There is no need for Herculean amounts of motivating force to motivate, motivate, motivate.

Now, I just think about my desire and what makes me feel good and do the steps to get there to make myself feel good because it’s what I want and finally, I can say that I experientially (versus intellectually) know that I deserve it.

5. How to regulate my emotions.

This was the biggest struggle for me over the past few years and I’ve written extensively about this.

I couldn’t seem to keep them in check for all the effort I put in.

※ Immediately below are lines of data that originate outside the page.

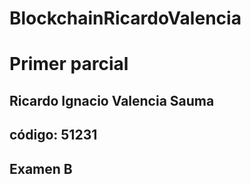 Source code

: # BlockchainRicardoValencia

# Primer parcial
## Ricardo Ignacio Valencia Sauma
## código: 51231
## Examen B

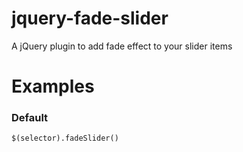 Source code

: # jquery-fade-slider

A jQuery plugin to add fade effect to your slider items

# Examples

### Default

    $(selector).fadeSlider() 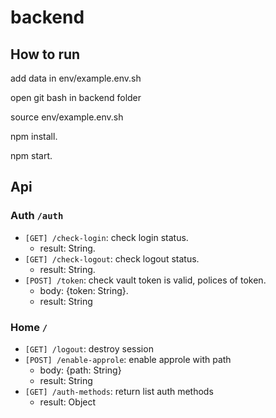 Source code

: # backend

## How to run

add data in env/example.env.sh

open git bash in backend folder

source env/example.env.sh

npm install.

npm start.


## Api

### Auth `/auth`

-   `[GET] /check-login`: check login status.
    -   result: String.
-   `[GET] /check-logout`: check logout status.
    -   result: String.
-   `[POST] /token`: check vault token is valid, polices of token.
    -   body: {token: String}.
    -   result: String

### Home `/`

-   `[GET] /logout`: destroy session
-   `[POST] /enable-approle`: enable approle with path
    -   body: {path: String}
    -   result: String
-   `[GET] /auth-methods`: return list auth methods
    -   result: Object


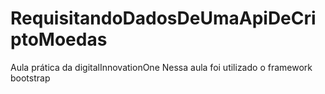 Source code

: # RequisitandoDadosDeUmaApiDeCriptoMoedas
Aula prática da digitalInnovationOne
Nessa aula foi utilizado o framework bootstrap 
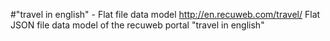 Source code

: #"travel in english" - Flat file data model
http://en.recuweb.com/travel/
Flat JSON file data model of the recuweb portal "travel in english"
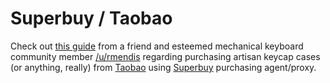 # Superbuy / Taobao

Check out [this guide](https://docs.google.com/document/d/1TuDpCNtPN2KR6IAhzPZjA0jTS9MWB2dBtALtvZ-6nrc/edit) from a friend and esteemed mechanical keyboard community member [/u/rmendis](https://www.reddit.com/user/rmendis) regarding purchasing artisan keycap cases (or anything, really) from [Taobao](https://world.taobao.com/) using [Superbuy](https://www.superbuy.com/) purchasing agent/proxy.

Emotions were a struggle.

One day in Mexico, I bought this t-shirt made by a local artist that was screen-printed with a really emo girl with devil horns and a deadpan expression that says fuck you, holding up a middle finger. I bought it impulsively, but really she looked a lot like me. After I bought it, I wondered why I did. Why do I want this depressing shit in my life, let alone to wear it. I definitely don’t need any more depressing, fuck you energy.

But I’ve started to make friends with my emotions, all of them.

When I started to see them as signals rather than something to keep in check is when I stopped feeling so out of control and identified with them.

When I started to invite my feelings closer because I was curious to get to know them is when I stopped being afraid of them or hating them.

When I stopped being afraid of them or hating them or asking why the fuck they’re bothering me is when things started to change.

When things started to shift, I began to know these different facets of me and build a relationship with them.

And when I did that and got to know them as old archetypes (and types of energy) written in the DNA of human existence: the Wild Woman, the Hermit, the Wise Woman, the Lover, the Daughter, the Mother, the Father, the Warrior, the Mourner, the Seeker, the Wounded, the Wounder is when I began experiencing life more fully.

And now, I see that t-shirt and I love the depressed little emo girl flicking off the world. Because she definitely lives in me and my initial instinct after buying it to get rid of it ASAP so encapsulated my previous feelings towards my sadness or rage or depression. Get rid of them immediately. Now, when I wear her, I feel tenderness to that little girl inside me. She is me and I’m her and I am all these things and I’m learning to love them all, including depressed emo Annette.

The shirt

6. Living from No Pressure.

Rather than faking it till I make it, why not just chill the fuck out.

But from a realer sense, it’s about surrendering to the moment.

No pressure to be any other way than what is existing for me in the moment.

This is the realest.

I am so proud of myself.

When I quit my job in 2019 it was because I was aware of that Screen. It was this constant presence in my life.

This detachment.

And I knew that I would never get to where I wanted to go unless something happened with this Screen.

So, I took the plunge.

I’ve used the following metaphor in another story, but it was like upending a table and finding a shitton of gum underneath.

And I was overwhelmed. Whoa.

I felt like I had opened a can of worms.

But sometimes opening a can of worms is a good thing.

So if the past few years have been about cans of worms, the coming years are about integrating and harmony.

Practicing what I learned.

Who knows, but I’m understanding better this life-ing thing.